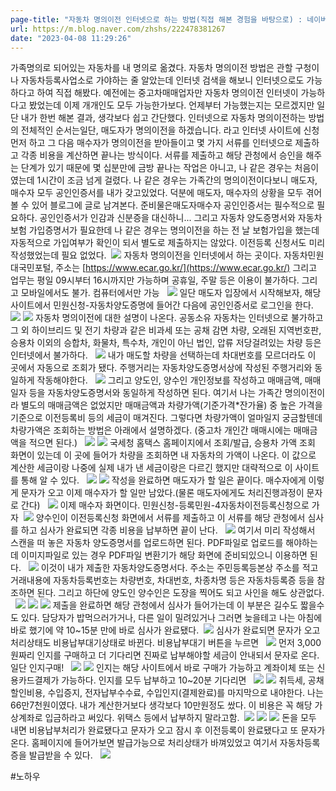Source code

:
 ```yaml
---
page-title: "자동차 명의이전 인터넷으로 하는 방법(직접 해본 경험을 바탕으로) : 네이버 블로그"
url: https://m.blog.naver.com/zhshs/222478381267
date: "2023-04-08 11:29:26"
---
```

가족명의로 되어있는 자동차를 내 명의로 옮겼다. 자동차 명의이전 방법은 관할 구청이나 자동차등록사업소로 가야하는 줄 알았는데 인터넷 검색을 해보니 인터넷으로도 가능하다고 하여 직접 해봤다.
예전에는 중고차매매업자만 자동차 명의이전 인터넷이 가능하다고 봤었는데 이제 개개인도 모두 가능한가보다. 언제부터 가능했는지는 모르겠지만 일단 내가 한번 해본 결과, 생각보다 쉽고 간단했다.​
인터넷으로 자동차 명의이전하는 방법의 전체적인 순서는일단, 매도자가 명의이전을 하겠습니다. 라고 인터넷 사이트에 신청 먼저 하고 그 다음 매수자가 명의이전을 받아들이고 몇 가지 서류를 인터넷으로 제출하고 각종 비용을 계산하면 끝나는 방식이다.
서류를 제출하고 해당 관청에서 승인을 해주는 단계가 있기 때문에 몇 십분만에 금방 끝나는 작업은 아니고, 나 같은 경우는 처음이였는데 1시간이 조금 넘게 걸렸다.​
나 같은 경우는 가족간의 명의이전이다보니 매도자, 매수자 모두 공인인증서를 내가 갖고있었다. 덕분에 매도자, 매수자의 상황을 모두 겪어볼 수 있어 블로그에 글로 남겨본다.
준비물은매도자매수자 공인인증서는 필수적으로 필요하다. 공인인증서가 인감과 신분증을 대신하니...
그리고 자동차 양도증명서와 자동차보험 가입증명서가 필요한데 나 같은 경우는 명의이전을 하는 전 날 보험가입을 했는데 자동적으로 가입여부가 확인이 되서 별도로 제출하지는 않았다.
이전등록 신청서도 미리 작성했었는데 필요 없었다.
​
![](https://mblogthumb-phinf.pstatic.net/MjAyMTA4MjBfOCAg/MDAxNjI5NDY0OTcxMjQx._u5_LRSiwg7WROzYeveMqd_c7j2lrw_UVyYWIDr_ikwg._JHwVqoeM8KVxiCf-3NF8jbfx18fK2fsJX1_KTraUG4g.JPEG.zhshs/%ED%99%94%EB%A9%B4_%EC%BA%A1%EC%B2%98_2021-08-13_084502.jpg?type=w800)
자동차 명의이전을 인터넷에서 하는 곳이다. 자동차민원 대국민포털, 주소는 [https://www.ecar.go.kr/](https://www.ecar.go.kr/)
그리고 업무는 평일 09시부터 16시까지만 가능하며 공휴일, 주말 등은 이용이 불가하다. 그리고 모바일에서도 불가. 컴퓨터에서만 가능
​
​
![](https://mblogthumb-phinf.pstatic.net/MjAyMTA4MjBfMjY3/MDAxNjI5NDY1MTkyODc2.iMOOgk9VmnbTwi_ZpRlTxOvI1thNqyg6rbjR0ecLkr8g.iaNN_4jxSoW-YmPskVFK-h1W9nfGS97-Itka7st0bJgg.PNG.zhshs/image.png?type=w800)
일단 매도자 입장에서 시작해보자, 해당 사이트에서 민원신청-자동차양도증명에 들어간 다음에 공인인증서로 로그인을 한다.
![](https://mblogthumb-phinf.pstatic.net/MjAyMTA4MjBfMjQx/MDAxNjI5NDY1MjI3MDk3.1Lj_Rb8bhH0fGjA-aLv-ljOkfgiciiz0L9dlOjUeOcgg.esxGN4Qxcm0HGEMeJfaCYqS5_R_-wPVsA9O0bm7KjcAg.JPEG.zhshs/%ED%99%94%EB%A9%B4_%EC%BA%A1%EC%B2%98_2021-08-13_084646.jpg?type=w800)
![](https://mblogthumb-phinf.pstatic.net/MjAyMTA4MjBfNzIg/MDAxNjI5NDY1MjI5NTMw.LG3ZtbX0BKXP96eWYnb73h3MYXOFKwucBbwpatQNf-sg.IFazLf21sURfmbgGwCtGtnElreQ3TpVVWjZ5BOOHtswg.JPEG.zhshs/%ED%99%94%EB%A9%B4_%EC%BA%A1%EC%B2%98_2021-08-13_084657.jpg?type=w800)
자동차 명의이전에 대한 설명이 나온다. 공동소유 자동차는 인터넷으로 불가하고 그 외 하이브리드 및 전기 차량과 같은 비과세 또는 공채 감면 차량, 오래된 지역번호판, 승용차 이외의 승합차, 화물차, 특수차, 개인이 아닌 법인, 압류 저당걸려있는 차량 등은 인터넷에서 불가하다.
​
​
![](https://mblogthumb-phinf.pstatic.net/MjAyMTA4MjBfMjU0/MDAxNjI5NDY2NzY4MDQx.3ync4IIRCc8zceLFuVVrxhNttB0pMWKCdllHsEo3LTEg.vRi2EWdH7ze5q-fp5pIlu_vb6166M1O2UR82mj21XlAg.JPEG.zhshs/SE-b8b9ce5b-fea9-443a-93a5-c003acf01c57.jpg?type=w800)
내가 매도할 차량을 선택하는데 차대번호를 모르더라도 이 곳에서 자동으로 조회가 됐다. 주행거리는 자동차양도증명서상에 작성된 주행거리와 동일하게 작동해야한다.
​
​
![](https://mblogthumb-phinf.pstatic.net/MjAyMTA4MjBfMjkz/MDAxNjI5NDY2NzY4NjYy.rUWAxV2C8SRegHZwCvtMIHTmNxfQkpH_rqR5n30Hjpcg.A__lSuA3D5Bi8F2MFvvMbyviQuuxZbClfP2Sbcfp-NMg.JPEG.zhshs/SE-4a880708-e273-4d42-90e2-09e556629ee4.jpg?type=w800)
그리고 양도인, 양수인 개인정보를 작성하고 매매금액, 매매일자 등을 자동차양도증명서와 동일하게 작성하면 된다. 여기서 나는 가족간 명의이전이라 별도의 매매금액은 없었지만 매매금액과 차량가액(기준가격\*잔가율) 중 높은 가격을 기준으로 이전등록비 등의 세금이 매겨진다. 그렇다면 차량가액이 얼마일지 궁금할텐데 차량가액은 조회하는 방법은 아래에서 설명하겠다.
(중고차 개인간 매매시에는 매매금액을 적으면 된다.)
​
​
![](https://mblogthumb-phinf.pstatic.net/MjAyMTA4MjBfMjkx/MDAxNjI5NDY1NTUxMzg3.RNuxq-tRxNfHrNUSmhj5je56F0-Mm78idbp0j2hVBcog.8ffGiNNYnpKM28Xuhv2e85Zgjj35OMoU1Wt4FZqkluMg.PNG.zhshs/image.png?type=w800)
![](https://mblogthumb-phinf.pstatic.net/MjAyMTA4MjBfODMg/MDAxNjI5NDY2NzY5MzQ1.RAahSWTCgiY_ShkUPoDAXxBh87wJv3pHC2ajm84ono0g.dbUv9t7iy7RIR8hC4uiyXmmPrV92LRGABkUKO5usevcg.PNG.zhshs/SE-c8becf1e-3f39-4283-ba8b-5f805aa785f8.png?type=w800)
국세청 홈택스 홈페이지에서 조회/발급, 승용차 가액 조회 화면이 있는데 이 곳에 들어가 차량을 조회하면 내 자동차의 가액이 나온다. 이 값으로 계산한 세금이랑 나중에 실제 내가 낸 세금이랑은 다르긴 했지만 대략적으로 이 사이트를 통해 알 수 있다.
​
​
![](https://mblogthumb-phinf.pstatic.net/MjAyMTA4MjBfMjc1/MDAxNjI5NDY1NjI0MTgy.8dzzryLJaHNVKhDEsx9c5hY7gemNPa6qt3lMCTscRoUg.j6-H56NhUX5fnyKo1InK9hslAe0fDWpZ8fSOXgfBPEcg.JPEG.zhshs/%ED%99%94%EB%A9%B4_%EC%BA%A1%EC%B2%98_2021-08-13_085129.jpg?type=w800)
![](https://mblogthumb-phinf.pstatic.net/MjAyMTA4MjBfNCAg/MDAxNjI5NDY2NzcwMDQ3.hXS0zd6UjPrLuH7a6uuZIxG9XqwVa6ZRYyJSMz9QCUIg.f6fIGKqWvmv-vmvExh0YdrPqzuMXov7A5uzn3ptj8Zog.JPEG.zhshs/SE-e67486ad-ba48-4dac-bf49-59054b6dd36a.jpg?type=w800)
작성을 완료하면 매도자가 할 일은 끝이다. 매수자에게 이렇게 문자가 오고 이제 매수자가 할 일만 남았다.(물론 매도자에게도 처리진행과정이 문자로 간다)
​
​
![](https://mblogthumb-phinf.pstatic.net/MjAyMTA4MjBfMTcg/MDAxNjI5NDY2NzcxMDQ0.AIw5jcgsCikJ-aSk9DoFl9iHUFALw8KGlXmzQcOs-Hgg.vqSMcSShjoNTXB8PIfmJ4hKNZHLggQz1_w3viXtEqm8g.JPEG.zhshs/SE-b53ca880-9749-4d01-8a22-07734bd17c49.jpg?type=w800)
이제 매수자 화면이다. 민원신청-등록민원-4자동차이전등록신청으로 가자
​
​
![](https://mblogthumb-phinf.pstatic.net/MjAyMTA4MjBfMzgg/MDAxNjI5NDY1NzA1ODc2.7EctIWbzMcusokJsNaQFoAmBniGrhd5wp-LXkKaS47Ig.hEQqSZLIOeSbQZlXW8pufuyOEPPXZ1_LUMnl2SdRtK8g.JPEG.zhshs/%ED%99%94%EB%A9%B4_%EC%BA%A1%EC%B2%98_2021-08-13_090155.jpg?type=w800)
양수인이 이전등록신청 화면에서 서류를 제출하고 이 서류를 해당 관청에서 심사를 하고 심사가 완료되면 각종 비용을 납부하면 끝이 난다.
​
​
![](https://mblogthumb-phinf.pstatic.net/MjAyMTA4MjBfMTM1/MDAxNjI5NDY1NzYyMzQ1.jYOoKbayR5HkWZcKHFtmk7oUAyJfPA3kivieQrCHLwog.kyIQopra0oM6gUqdehop6D2bt9fu68qqN5jryt0SEaMg.JPEG.zhshs/%ED%99%94%EB%A9%B4_%EC%BA%A1%EC%B2%98_2021-08-13_090304.jpg?type=w800)
여기서 미리 작성해서 스캔을 떠 놓은 자동차 양도증명서를 업로드하면 된다. PDF파일로 업로드를 해야하는데 이미지파일로 있는 경우 PDF파일 변환기가 해당 화면에 준비되있으니 이용하면 된다.
​
​
![](https://mblogthumb-phinf.pstatic.net/MjAyMTA4MjBfMjM3/MDAxNjI5NDY2NzY3NDYy.t8xRd4uUj-rBBbbxKRsxLmpKKtqeuF8nTZqgCCuyGUwg.DU-s5KoRPHYm1-wifDxbMJ7ncJS1YrUE9umBM9L7XzYg.PNG.zhshs/SE-29d43072-beaa-4c3c-9f21-397f5b63bc04.png?type=w800)
이것이 내가 제출한 자동차양도증명서다. 주소는 주민등록등본상 주소를 적고 거래내용에 자동차등록번호는 차량번호, 차대번호, 차종차명 등은 자동차등록증 등을 참조하면 된다. 그리고 하단에 양도인 양수인은 도장을 찍어도 되고 사인을 해도 상관없다.
​
​
![](https://mblogthumb-phinf.pstatic.net/MjAyMTA4MjBfMTIy/MDAxNjI5NDY1OTYzNjE1.Tl7ibba7OoRWglHcJlj_I7K0RAYs1x81rzcXu1fNeyQg.LxNMGurg2Dnoq5XcZwnNL6ZCwV3IzB3xqmwCyoRUy20g.JPEG.zhshs/%ED%99%94%EB%A9%B4_%EC%BA%A1%EC%B2%98_2021-08-13_090801.jpg?type=w800)
![](https://mblogthumb-phinf.pstatic.net/MjAyMTA4MjBfMTE0/MDAxNjI5NDY2NzcxODk3.AnBL7I3gvPnZ2ttrN1qqJIVvVHGpytOMRbaA2tlPFwsg.vOdVqzomDpOYNc_onwq9HWeWk_yxf1rFVE-rg3fO48gg.JPEG.zhshs/SE-b19a7a89-e126-44e4-9749-9bf1de7a09d7.jpg?type=w800)
![](https://mblogthumb-phinf.pstatic.net/MjAyMTA4MjBfMTU0/MDAxNjI5NDY2NzcyNTI2.X0STgf-T4S5M_3UOc2ft3oFxMAw7NyoaRdiJHZkeJpgg.0D69DYKnjIhnDSk7t3MXMc_G_sa8OPmDxaOyBPY03Rgg.JPEG.zhshs/SE-58673b01-6927-4b47-9e21-16be323d050a.jpg?type=w800)
제출을 완료하면 해당 관청에서 심사가 들어가는데 이 부분은 길수도 짧을수도 있다. 담당자가 밥먹으러가거나, 다른 일이 밀려있거나 그러면 늦을테고 나는 아침에 바로 했기에 약 10~15분 만에 바로 심사가 완료됐다.
​
​
​
![](https://mblogthumb-phinf.pstatic.net/MjAyMTA4MjBfODMg/MDAxNjI5NDY2NzcyOTU5.2KpPSDZwfbOc0R8sUSnswdoUiiMXdgIaQpwMKubPJNYg.aO_-TJddkvfq23s6dk6WGAH5_pyiNnwK6FyWri15WCog.JPEG.zhshs/SE-f46192f2-2576-4033-9bc1-5d95462fc026.jpg?type=w800)
심사가 완료되면 문자가 오고 처리상태도 비용납부대기상태로 바뀐다. 비용납부대기 버튼을 누르면
​
​
![](https://mblogthumb-phinf.pstatic.net/MjAyMTA4MjBfODMg/MDAxNjI5NDY2MDg4NDA5.UmrqQ0QRxCGPcynFWYGcZ8E3s_ryveORWm6oPvno8-cg.JSZcGnza8xjSgfjs78WYhMPEic2ZbaYdppxXMn2hfoAg.JPEG.zhshs/%ED%99%94%EB%A9%B4_%EC%BA%A1%EC%B2%98_2021-08-13_092347.jpg?type=w800)
먼저 3,000원짜리 인지를 구매하고 더 기다리면 진짜로 납부해야할 세금이 안내되서 문자로 온다. 일단 인지구매!
​
​
![](https://mblogthumb-phinf.pstatic.net/MjAyMTA4MjBfMTky/MDAxNjI5NDY2NzczNDk0.DPE2C52OpoB2yySZWlqlBZ5t2hwg3LcfwXgFzvl_8OUg.RB67OQD6uC5Wtz7qv1tw6No9MjPh3hCA9ETW2IED99cg.JPEG.zhshs/SE-a3e4d1b5-3f8a-4f05-8cdd-26d7a43917f7.jpg?type=w800)
![](https://mblogthumb-phinf.pstatic.net/MjAyMTA4MjBfMTU4/MDAxNjI5NDY2Nzc0MjY4.hoUUfp01TKJaYwWciMoWTFTg8eG1bI_PlQwEZGTIv7cg.-blXO1uw3IEmLuTWMai0xlOFbjLLElvfUrvYj9Vji1gg.JPEG.zhshs/SE-2b8880b6-c3c2-4593-911c-2f77773943e5.jpg?type=w800)
인지는 해당 사이트에서 바로 구매가 가능하고 계좌이체 또는 신용카드결제가 가능하다.
인지를 모두 납부하고 10~20분 기다리면
​
​
![](https://mblogthumb-phinf.pstatic.net/MjAyMTA4MjBfNjcg/MDAxNjI5NDY2Nzc0ODUx.MYneWopZ4TqLkgx7zq4Vqkd6fu7WrW3WQRwqYAQLvwYg.UiFDr1Inl2hsA6dWUnfjxQ9ehbUTeeH07T7TWRFWegAg.JPEG.zhshs/SE-a3a146c4-9760-4abb-83b9-7313cd5eccf6.jpg?type=w800)
![](https://mblogthumb-phinf.pstatic.net/MjAyMTA4MjBfNzgg/MDAxNjI5NDY2Nzc1NzI5.1Sdg34BYQv73ftMFKsMiFTrUoahvmqksrONkPids4jYg.1PfiK-6zC9eyYwJRQA_aRL0VYai_ig8imjmFxue-nBgg.JPEG.zhshs/SE-2768db4d-73c4-468b-85cb-808d42d44081.jpg?type=w800)
취득세, 공채할인비용, 수입증지, 전자납부수수료, 수입인지(결제완료)를 마지막으로 내야한다. 나는 66만7천원이였다. 내가 계산한거보다 생각보다 10만원정도 쌌다. 이 비용은 꼭 해당 가상계좌로 입금하라고 써있다. 위택스 등에서 납부하지 말라고함.
​
![](https://mblogthumb-phinf.pstatic.net/MjAyMTA4MjBfMTk0/MDAxNjI5NDY2Nzc2MTYw.jAmLHQCXBlB5eHjexkTrdlApdBvO6vUpzR7pFrxHQFQg.CbuRseQLlMAwWNQKFKjx2TYEzhmTjxQWwTEzxWuKpjcg.PNG.zhshs/SE-63ed29d1-ab63-4b39-84e3-b5ac7984b2d1.png?type=w800)
![](https://mblogthumb-phinf.pstatic.net/MjAyMTA4MjBfMjE0/MDAxNjI5NDY2Nzc2NTky.oEkiM-0l8iyn2zsoPh-XYruC8ubN2HQxC93zStC-4mcg.7h4QktEAyfk4jnm4pRs1IzA7YkLK0jKia1813HF9-Mkg.JPEG.zhshs/SE-a44f3645-a552-4b13-8b1a-b7cb578672b2.jpg?type=w800)
![](https://mblogthumb-phinf.pstatic.net/MjAyMTA4MjBfNjcg/MDAxNjI5NDY2Nzc3MTY2.KjscAeXoFdSA1U5g0KG5Uztx5KnbC6Shwh4QpQ77bbog.bY1BuqjNl3ZYx91dG1IfpjT1kgeOBjTaIQJrXqrLHrIg.JPEG.zhshs/SE-7be4c0d4-921f-47d5-a19c-2ea2eacc7404.jpg?type=w800)
돈을 모두 내면 비용납부처리가 완료됐다고 문자가 오고 잠시 후 이전등록이 완료됐다고 또 문자가 온다. 홈페이지에 들어가보면 발급가능으로 처리상태가 바껴있었고 여기서 자동차등록증을 발급받을 수 있다.
​
​
![](https://mblogthumb-phinf.pstatic.net/MjAyMTA4MjBfMTUz/MDAxNjI5NDY2Nzc3OTk1.ZD03jo26m_CKE5ugEtmbGQezWgyVzAVKMjkfvXF_cakg.Jv_qFVwWmeGyKmkrl09ZfVKGRXoDgPByVIMutLKjJhEg.PNG.zhshs/SE-a889f49a-d82a-4328-b1df-a17d9a26936a.png?type=w800)

#노하우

The task ->
Where in the records above does the word "관청에서" appear? Copy each line that holds it.

Completed exercise ->
서류를 제출하고 해당 관청에서 승인을 해주는 단계가 있기 때문에 몇 십분만에 금방 끝나는 작업은 아니고, 나 같은 경우는 처음이였는데 1시간이 조금 넘게 걸렸다.​
양수인이 이전등록신청 화면에서 서류를 제출하고 이 서류를 해당 관청에서 심사를 하고 심사가 완료되면 각종 비용을 납부하면 끝이 난다.
제출을 완료하면 해당 관청에서 심사가 들어가는데 이 부분은 길수도 짧을수도 있다. 담당자가 밥먹으러가거나, 다른 일이 밀려있거나 그러면 늦을테고 나는 아침에 바로 했기에 약 10~15분 만에 바로 심사가 완료됐다.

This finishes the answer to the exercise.